Exercise prompt> Go through the material and copy every line in which "cell" appears.

Data for analysis>
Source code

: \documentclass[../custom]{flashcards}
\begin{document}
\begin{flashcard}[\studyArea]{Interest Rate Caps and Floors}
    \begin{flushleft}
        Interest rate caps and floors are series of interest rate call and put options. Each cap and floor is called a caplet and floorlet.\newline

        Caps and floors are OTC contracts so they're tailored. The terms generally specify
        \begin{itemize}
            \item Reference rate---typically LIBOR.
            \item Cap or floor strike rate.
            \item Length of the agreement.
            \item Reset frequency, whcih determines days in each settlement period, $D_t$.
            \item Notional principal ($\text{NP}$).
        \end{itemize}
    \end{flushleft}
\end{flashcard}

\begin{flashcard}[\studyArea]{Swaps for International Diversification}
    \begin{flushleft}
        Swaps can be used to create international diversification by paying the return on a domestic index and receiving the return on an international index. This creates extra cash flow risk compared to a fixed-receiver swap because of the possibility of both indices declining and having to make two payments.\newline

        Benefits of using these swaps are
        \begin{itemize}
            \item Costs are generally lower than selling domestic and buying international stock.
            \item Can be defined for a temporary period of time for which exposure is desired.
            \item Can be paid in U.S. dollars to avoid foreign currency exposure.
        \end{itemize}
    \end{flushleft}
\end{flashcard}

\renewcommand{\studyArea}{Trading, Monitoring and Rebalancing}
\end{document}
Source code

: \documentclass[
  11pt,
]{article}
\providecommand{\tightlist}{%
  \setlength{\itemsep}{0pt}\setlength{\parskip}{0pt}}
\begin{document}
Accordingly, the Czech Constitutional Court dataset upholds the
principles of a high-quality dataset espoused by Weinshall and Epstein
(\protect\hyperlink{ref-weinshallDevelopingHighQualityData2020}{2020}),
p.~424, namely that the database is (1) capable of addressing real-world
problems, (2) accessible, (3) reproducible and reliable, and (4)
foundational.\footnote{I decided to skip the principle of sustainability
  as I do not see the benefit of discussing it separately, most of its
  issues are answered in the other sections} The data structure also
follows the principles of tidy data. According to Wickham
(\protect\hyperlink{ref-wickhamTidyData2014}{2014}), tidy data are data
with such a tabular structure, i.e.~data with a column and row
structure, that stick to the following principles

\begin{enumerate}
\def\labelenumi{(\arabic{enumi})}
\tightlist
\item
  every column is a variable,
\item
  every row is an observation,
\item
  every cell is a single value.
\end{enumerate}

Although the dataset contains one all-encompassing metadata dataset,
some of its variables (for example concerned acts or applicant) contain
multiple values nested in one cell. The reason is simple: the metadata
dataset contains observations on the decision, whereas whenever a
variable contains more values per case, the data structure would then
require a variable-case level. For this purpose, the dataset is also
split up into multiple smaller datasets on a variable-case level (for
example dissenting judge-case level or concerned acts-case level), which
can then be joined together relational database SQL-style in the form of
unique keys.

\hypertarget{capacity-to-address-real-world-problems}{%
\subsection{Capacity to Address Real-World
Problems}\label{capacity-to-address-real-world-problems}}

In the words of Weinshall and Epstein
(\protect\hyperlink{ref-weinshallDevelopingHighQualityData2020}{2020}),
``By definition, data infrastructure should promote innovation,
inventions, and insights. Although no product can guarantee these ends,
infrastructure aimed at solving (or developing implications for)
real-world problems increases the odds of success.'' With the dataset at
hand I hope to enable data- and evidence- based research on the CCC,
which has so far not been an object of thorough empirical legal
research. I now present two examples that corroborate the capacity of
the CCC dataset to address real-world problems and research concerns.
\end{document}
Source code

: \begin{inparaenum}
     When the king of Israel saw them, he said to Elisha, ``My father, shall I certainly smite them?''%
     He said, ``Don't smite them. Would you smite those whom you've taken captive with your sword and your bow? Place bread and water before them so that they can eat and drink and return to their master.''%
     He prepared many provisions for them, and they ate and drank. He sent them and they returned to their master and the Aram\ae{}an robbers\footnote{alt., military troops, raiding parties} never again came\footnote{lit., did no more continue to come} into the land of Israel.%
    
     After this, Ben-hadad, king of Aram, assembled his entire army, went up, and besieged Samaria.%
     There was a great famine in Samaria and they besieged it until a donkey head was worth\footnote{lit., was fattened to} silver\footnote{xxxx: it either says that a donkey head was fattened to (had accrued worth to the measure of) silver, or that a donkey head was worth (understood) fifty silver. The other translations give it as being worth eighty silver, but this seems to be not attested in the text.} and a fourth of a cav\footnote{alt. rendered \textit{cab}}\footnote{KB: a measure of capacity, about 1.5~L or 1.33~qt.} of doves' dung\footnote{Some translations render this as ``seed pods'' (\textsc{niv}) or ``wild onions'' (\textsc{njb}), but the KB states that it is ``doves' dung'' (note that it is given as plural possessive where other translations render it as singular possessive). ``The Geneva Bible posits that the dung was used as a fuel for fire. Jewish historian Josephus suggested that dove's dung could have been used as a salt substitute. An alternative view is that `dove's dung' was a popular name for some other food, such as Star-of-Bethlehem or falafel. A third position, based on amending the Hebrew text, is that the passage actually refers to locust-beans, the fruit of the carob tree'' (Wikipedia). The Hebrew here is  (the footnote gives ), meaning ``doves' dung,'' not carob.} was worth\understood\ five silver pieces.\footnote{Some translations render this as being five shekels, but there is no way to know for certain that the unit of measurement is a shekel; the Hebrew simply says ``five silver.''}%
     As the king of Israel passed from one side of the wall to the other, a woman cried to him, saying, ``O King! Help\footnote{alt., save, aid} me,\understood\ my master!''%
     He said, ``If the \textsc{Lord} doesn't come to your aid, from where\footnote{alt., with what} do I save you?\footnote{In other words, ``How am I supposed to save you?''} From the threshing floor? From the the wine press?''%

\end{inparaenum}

Answer below>
  every cell is a single value.
multiple values nested in one cell. The reason is simple: the metadata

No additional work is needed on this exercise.